There’s a feature article in the new issue of Science News on the failure of science “to face the shortcomings of statistics”. The author, Tom Siegfried, argues that many scientific results shouldn’t be believed because they depend on faulty statistical practices:

Even when performed correctly, statistical tests are widely misunderstood and frequently misinterpreted. As a result, countless conclusions in the scientific literature are erroneous, and tests of medical dangers or treatments are often contradictory and confusing.

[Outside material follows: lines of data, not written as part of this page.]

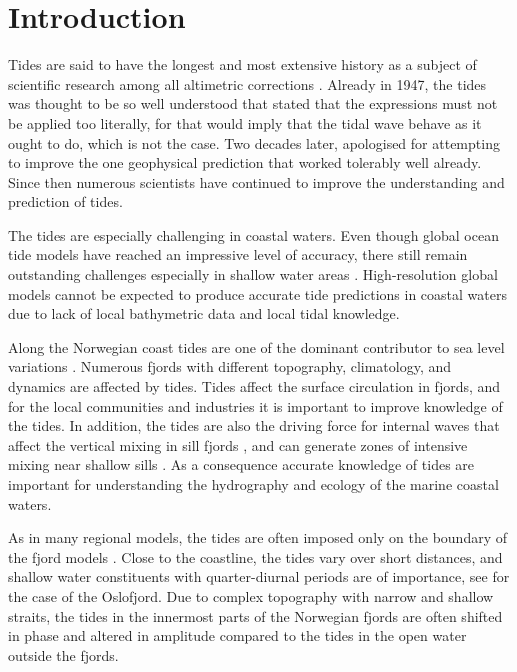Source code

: \section{Introduction}

Tides are said to have the longest and most extensive history as a subject of scientific research among all altimetric corrections \cite[]{egbert94,cartwright77,hendershott81}. Already in 1947, the tides was thought to be so well understood that \cite{unna47} stated that the expressions must not be applied too literally, for that would imply that the tidal wave behave as it ought to do, which is not the case. Two decades later,  \cite{munk66} apologised for attempting to improve the one geophysical prediction that worked tolerably well already. Since then numerous scientists have continued to improve the understanding and prediction of tides. 

The tides are especially challenging in coastal waters. Even though global ocean tide models have reached an impressive level of accuracy, there still remain outstanding challenges especially in shallow water areas \cite[]{stammer14}. 
High-resolution global models cannot be expected to produce accurate tide predictions in coastal waters due to lack of local bathymetric data and local tidal knowledge. 

Along the Norwegian coast tides are one of the dominant contributor to sea level variations \cite[]{grabbe09}. Numerous fjords with different topography, climatology, and dynamics are affected by tides. Tides affect the surface circulation in fjords, and for the local communities and industries it is important to improve knowledge of the tides. In addition, the tides are also the driving force for internal waves that affect the vertical mixing in sill fjords \cite[]{stigebrandt76}, and can generate zones of intensive mixing near shallow sills \cite[]{staal15}. As a consequence accurate knowledge of tides are important for understanding the hydrography and ecology of the marine coastal waters.

As in many regional models, the tides are often imposed only on the boundary of the fjord models \cite[]{gjevik89,carniello05,lynge13}. Close to the coastline, the tides vary over short distances, and shallow water constituents with quarter-diurnal periods are of importance, see \cite{trygg74} for the case of the Oslofjord. Due to complex topography with narrow and shallow straits, 
the tides in the innermost parts of the Norwegian fjords are often shifted in phase and altered in amplitude compared to the tides in the open water outside the fjords. 

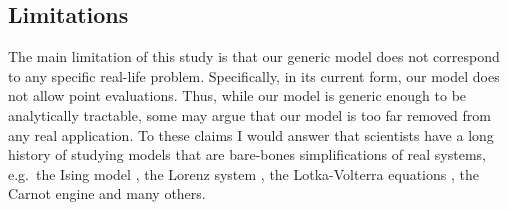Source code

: \subsection{Limitations}\label{subsec:limitations}
The main limitation of this study is that our generic model does not
correspond to any specific real-life problem. Specifically, in its
current form, our model does not allow point evaluations. Thus, while
our model is generic enough to be analytically tractable, some may
argue that our model is too far removed from any real application. To
these claims I would answer that scientists have a long history of
studying models that are bare-bones simplifications of real systems,
e.g.~the Ising model \cite{cipra1987}, the Lorenz system \cite{brin},
the Lotka-Volterra equations \cite{logan2006}, the Carnot engine
\cite{kardar2007} and many others.
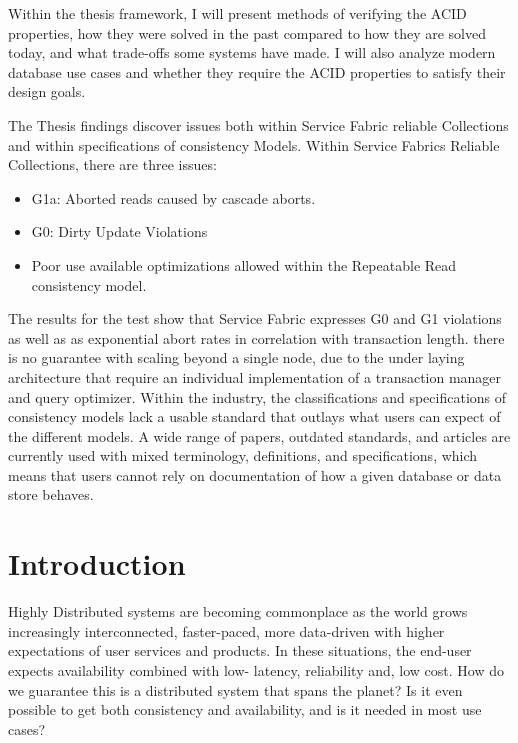 \documentclass[a4paper,10pt,titlepage]{report}
\begin{document}
    Within the thesis framework, I will present methods of verifying the ACID properties, how they were solved in the past compared to how they are solved today, and what trade-offs some systems have made. I will also analyze modern database use cases and whether they require the ACID properties to satisfy their design goals.\\
    \vspace{5mm}


    The Thesis findings discover issues both within Service Fabric reliable Collections and within specifications of consistency Models. 
    Within Service Fabrics Reliable Collections, there are three issues: 
    \begin{itemize}
    \item G1a: Aborted reads caused by cascade aborts.
    \item G0: Dirty Update Violations
    \item Poor use available optimizations allowed within the Repeatable Read consistency model. 
    \end{itemize}
    
    The results for the test show that Service Fabric expresses G0 and G1 violations as well as as exponential abort rates in correlation with transaction length. there is no guarantee with scaling beyond a single node, due to the under laying architecture that require an individual implementation of a transaction manager and query optimizer.
    Within the industry, the classifications and specifications of consistency models lack a usable standard that outlays what users can expect of the different models.
    A wide range of papers, outdated standards, and articles are currently used with mixed terminology, definitions, and specifications, which means that users cannot rely on documentation of how a given database or data store behaves.




    \chapter{Introduction}
    Highly Distributed systems are becoming commonplace as the world grows increasingly interconnected, faster-paced, more data-driven with higher expectations of user services and products. In these situations, the end-user expects availability combined with low- latency, reliability and, low cost. How do we guarantee this is a distributed system that spans the planet? Is it even possible to get both consistency and availability, and is it needed in most use cases?\\
    \vspace{5mm}
\end{document}

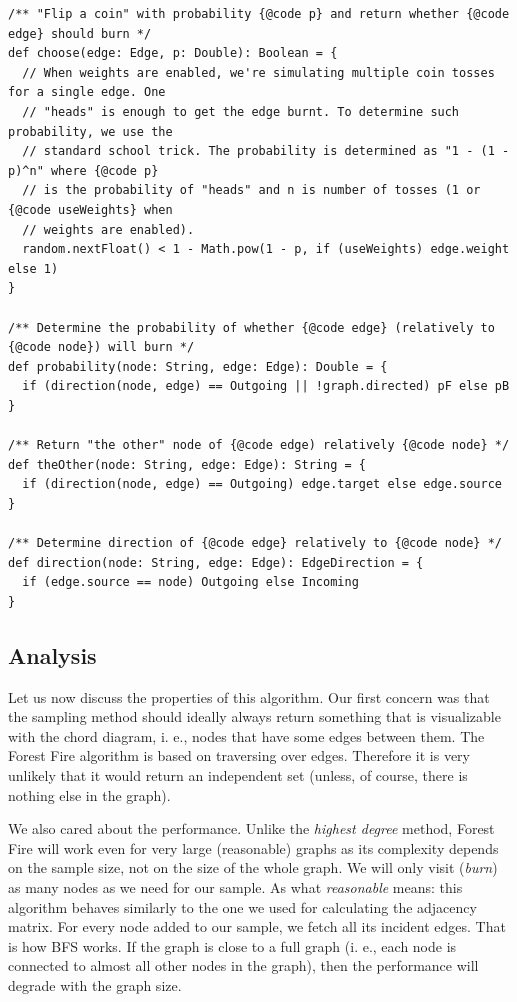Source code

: \begin{verbatim}
/** "Flip a coin" with probability {@code p} and return whether {@code edge} should burn */
def choose(edge: Edge, p: Double): Boolean = {
  // When weights are enabled, we're simulating multiple coin tosses for a single edge. One
  // "heads" is enough to get the edge burnt. To determine such probability, we use the
  // standard school trick. The probability is determined as "1 - (1 - p)^n" where {@code p}
  // is the probability of "heads" and n is number of tosses (1 or {@code useWeights} when
  // weights are enabled).
  random.nextFloat() < 1 - Math.pow(1 - p, if (useWeights) edge.weight else 1)
}

/** Determine the probability of whether {@code edge} (relatively to {@code node}) will burn */
def probability(node: String, edge: Edge): Double = {
  if (direction(node, edge) == Outgoing || !graph.directed) pF else pB
}

/** Return "the other" node of {@code edge) relatively {@code node} */
def theOther(node: String, edge: Edge): String = {
  if (direction(node, edge) == Outgoing) edge.target else edge.source
}

/** Determine direction of {@code edge} relatively to {@code node} */
def direction(node: String, edge: Edge): EdgeDirection = {
  if (edge.source == node) Outgoing else Incoming
}
\end{verbatim}

\subsection{Analysis}

Let us now discuss the properties of this algorithm. Our first concern was that the sampling method should ideally always return something that is visualizable with the chord diagram, i. e., nodes that have some edges between them. The  Forest Fire algorithm is based on traversing over edges. Therefore it is very unlikely that it would return an independent set (unless, of course, there is nothing else in the graph).

We also cared about the performance. Unlike the \emph{highest degree} method, Forest Fire will work even for very large (reasonable) graphs as its complexity depends on the sample size, not on the size of the whole graph. We will only visit (\emph{burn}) as many nodes as we need for our sample. As what \emph{reasonable} means: this algorithm behaves similarly to the one we used for calculating the adjacency matrix. For every node added to our sample, we fetch all its incident edges. That is how BFS works. If the graph is close to a full graph (i. e., each node is connected to almost all other nodes in the graph), then the performance will degrade with the graph size.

I have mixed feelings about the article. It’s hard to disagree with the basic idea that many scientific results are the results of statistical malpractice and/or misfortune. And Siegfried generally provides lucid explanations of some common statistical pitfalls when he sticks to the descriptive side of things. For instance, he gives nice accounts of Bayesian inference, of the multiple comparisons problem, and of the distinction between statistical significance and clinical/practical significance. And he nicely articulates what’s wrong with one of the most common (mis)interpretations of *p* values:

Correctly phrased, experimental data yielding a P value of .05 means that there is only a 5 percent chance of obtaining the observed (or more extreme) result if no real effect exists (that is, if the no-difference hypothesis is correct). But many explanations mangle the subtleties in that definition. A recent popular book on issues involving science, for example, states a commonly held misperception about the meaning of statistical significance at the .05 level: “This means that it is 95 percent certain that the observed difference between groups, or sets of samples, is real and could not have arisen by chance.”

So as a laundry list of common statistical pitfalls, it works quite nicely.

What I *don’t *really like about the article is that it seems to lay the blame squarely on the use of statistics to do science, rather than the way statistical analysis tends to be performed. That’s to say, a lay person reading the article could well come away with the impression that the very problem with science is *that it relies on statistics*. As opposed to the much more reasonable conclusion that science is hard, and statistics is hard, and ensuring that your work sits at the intersection of good science *and* good statistical practice is even harder. Siegfried all but implies that scientists are silly to base their conclusions on statistical inference. For instance:

It’s science’s dirtiest secret: The “scientific method” of testing hypotheses by statistical analysis stands on a flimsy foundation. Statistical tests are supposed to guide scientists in judging whether an experimental result reflects some real effect or is merely a random fluke, but the standard methods mix mutually inconsistent philosophies and offer no meaningful basis for making such decisions.

Or:

Experts in the math of probability and statistics are well aware of these problems and have for decades expressed concern about them in major journals. Over the years, hundreds of published papers have warned that science’s love affair with statistics has spawned countless illegitimate findings. In fact, if you believe what you read in the scientific literature, you shouldn’t believe what you read in the scientific literature.

The problem is that there isn’t really any viable alternative to the “love affair with statistics”. Presumably Siegfried doesn’t think (most) scientists ought to be doing qualitative research; so the choice isn’t between statistics and no statistics, it’s between good and bad statistics.

In that sense, the tone of a lot of the article is pretty condescending: it comes off more like Siegfried saying “boy, scientists sure are dumb” and less like the more accurate observation that doing statistics is really hard, and it’s not surprising that even very smart people mess up frequently.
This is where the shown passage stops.